In the quarter the Coalition took office in 2010 the economy grew by 1 per cent, which is the fastest quarter of growth since 2007. The economy grew by an average of 0.6 per cent a quarter from the final three months of 2009 to the third quarter of 2010 compared with an average of only half of that in the fourteen quarters since then. The UK – with its own central bank and currency – has been able to borrow at historically low rates throughout the recession under both Labour and coalition governments and was never anywhere close to being insolvent. Imagine if the chief executive of any of the biggest 500 companies in Britain declared that their company was close to bankruptcy when it wasn’t – or even if it was – they would be relieved of their duties.

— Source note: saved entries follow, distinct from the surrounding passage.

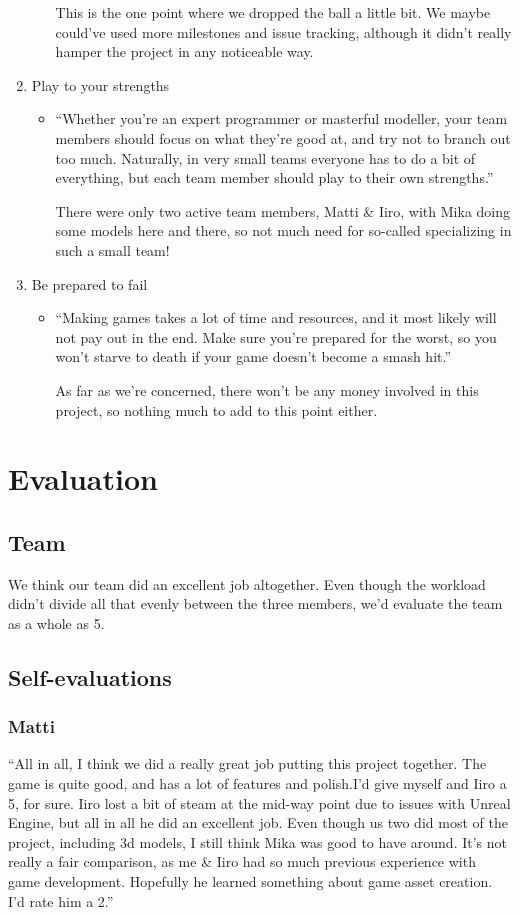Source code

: \documentclass[
  oneside,
  11pt, a4paper,
  footinclude=true,
  headinclude=true,
  cleardoublepage=empty
]{scrbook}
\begin{document}
\begin{enumerate}
\begin{itemize}
    \medskip
    This is the one point where we dropped the ball a little bit. We maybe could've used more milestones and issue tracking, although it didn't really hamper the project in any noticeable way.
    \end{itemize}
\item Play to your strengths
    \begin{itemize}
    \item ``Whether you're an expert programmer or masterful modeller, your team members should focus on what they're good at, and try not to branch out too much. Naturally, in very small teams everyone has to do a bit of everything, but each team member should play to their own strengths.''
    
    \medskip
    There were only two active team members, Matti \& Iiro, with Mika doing some models here and there, so not much need for so-called specializing in such a small team!
    \end{itemize}
\item  Be prepared to fail 
    \begin{itemize}
    \item ``Making games takes a lot of time and resources, and it most likely will not pay out in the end. Make sure you're prepared for the worst, so you won't starve to death if your game doesn't become a smash hit.''
    
    \medskip
    As far as we're concerned, there won't be any money involved in this project, so nothing much to add to this point either.
    \end{itemize}
\end{enumerate}


\chapter{Evaluation}
\section{Team}
We think our team did an excellent job altogether. Even though the workload didn't divide all that evenly between the three members, we'd evaluate the team as a whole as 5.
\section{Self-evaluations}
\subsection{Matti}
``All in all, I think we did a really great job putting this project together. The game is quite good, and has a lot of features and polish.I'd give myself and Iiro a 5, for sure. Iiro lost a bit of steam at the mid-way point due to issues with Unreal Engine, but all in all he did an excellent job. Even though us two did most of the project, including 3d models, I still think Mika was good to have around. It's not really a fair comparison, as me \& Iiro had so much previous experience with game development. Hopefully he learned something about game asset creation. I'd rate him a 2.''
\end{document}
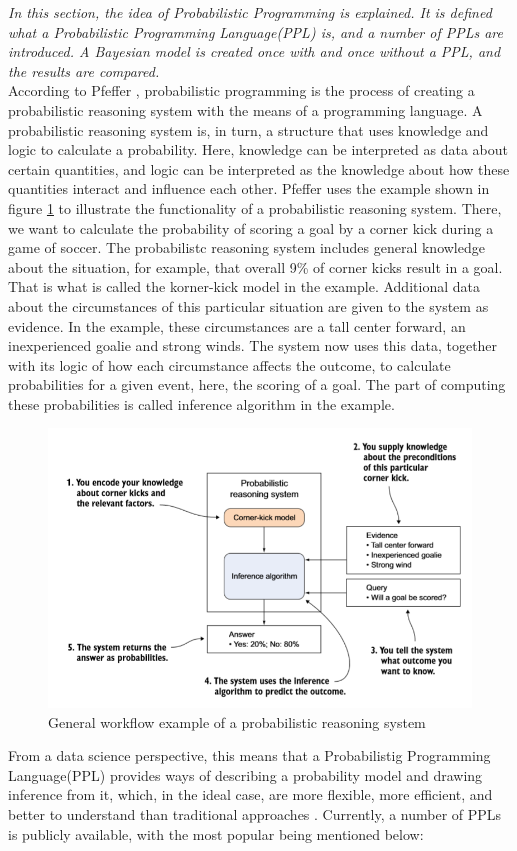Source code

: \documentclass{article}
\begin{document}
\textit{In this section,  the idea of Probabilistic Programming is explained. It is defined what a Probabilistic Programming Language(PPL) is, and a number of PPLs are introduced. A Bayesian model is created once with and once without a PPL, and the results are compared.}
\\
According to Pfeffer \cite{9781617292330}, probabilistic programming is the process of creating a probabilistic reasoning system with the means of a programming language. A probabilistic reasoning system is, in turn, a structure that uses knowledge and logic to calculate a probability. Here, knowledge can be interpreted as data about certain quantities, and logic can be interpreted as the knowledge about how these quantities interact and influence each other. Pfeffer \cite{9781617292330} uses the example shown in figure \ref{fig:example_prs} to illustrate the functionality of a probabilistic reasoning system. There, we want to calculate the probability of scoring a goal by a corner kick during a game of soccer. The probabilistc reasoning system includes general knowledge about the situation, for example, that overall 9\% of corner kicks result in a goal. That is what is called the korner-kick model in the example. Additional data about the circumstances of this particular situation are given to the system as evidence. In the example, these circumstances are a tall center forward, an inexperienced goalie and strong winds. The system now uses this data, together with its logic of how each circumstance affects the outcome, to calculate probabilities for a given event, here, the scoring of a goal. The part of computing these probabilities is called inference algorithm in the example.
\begin{figure}
	\includegraphics[width=\textwidth]{images/probabilistic_reasoning_system.PNG}
	\caption[General workflow example of a probabilistic reasoning system. Source: \cite{9781617292330}]{General workflow example of a probabilistic reasoning system}
	\label{fig:example_prs}
\end{figure}
From a data science perspective, this means that a Probabilistig Programming Language(PPL) provides ways of describing a probability model and drawing inference from it, which, in the ideal case, are more flexible, more efficient, and better to understand than traditional approaches \cite{Hardesty2015}. Currently, a number of PPLs is publicly available, with the most popular being mentioned below:
\end{document}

As I have frequently predicted in these columns, real wages continue to plunge. The latest ONS data showed that. Average weekly earnings were £478 a week, down from £479 in December 2013 and exactly the same as observed in April. Pay was up 0.3 per cent over the last twelve months, which is the lowest ever, and exactly zero in the five months that we have data for since the start of 2014. We have now had monthly estimates of £478 in January, February, April and May and one of £476 in March so there isn’t much growth there. In contrast the Retail Price Index grew 2.6 per cent over the last year, so real wages are currently falling at more than 2 per cent per annum. The AWE is up by 6.5 per cent since May 2010 while the RPI is up 14.6 per cent. So real wages are now down 8 per cent and that drop has no chance of being restored by election time. I do recall the Bank of England’s ex-chief economist Spencer Dale explaining at the last inflation report press conference that the MPC was fully expecting real wage growth in the second half of 2014, a claim recently repeated by Governor Carney who is headed back to the drawing board.

Elsewhere the news is little better. There was new evidence from a recent study published by the Department for Work and Pensions* showing how Iain Duncan Smith’s much hated bedroom tax had further hurt living standards of the vulnerable. The study found there was widespread concern that those who were paying the tax were making cuts to other household essentials or incurring other debts in order to pay the rent. More than half reported cutting back on household essentials and a third on non-essentials in order to pay their shortfall. A quarter said they had borrowed money, mostly from family and friends.

The UK’s younger workforce is struggling as well. The unemployment rate of those age 16-24 was 18 per cent compared with 5 per cent for those ages 25-49 and 4 per cent for those 50 and over. A report by the Institute of Fiscal Studies** confirmed that the young have been hurt the most by the Great Recession. They don’t vote Tory and have little or no chance of buying a house. So who cares? Actually, I do. I went back to Cardiff University to accept a Fellowship at the Business School graduation last week; my MSc thesis there in 1981 was about the scourge of youth unemployment.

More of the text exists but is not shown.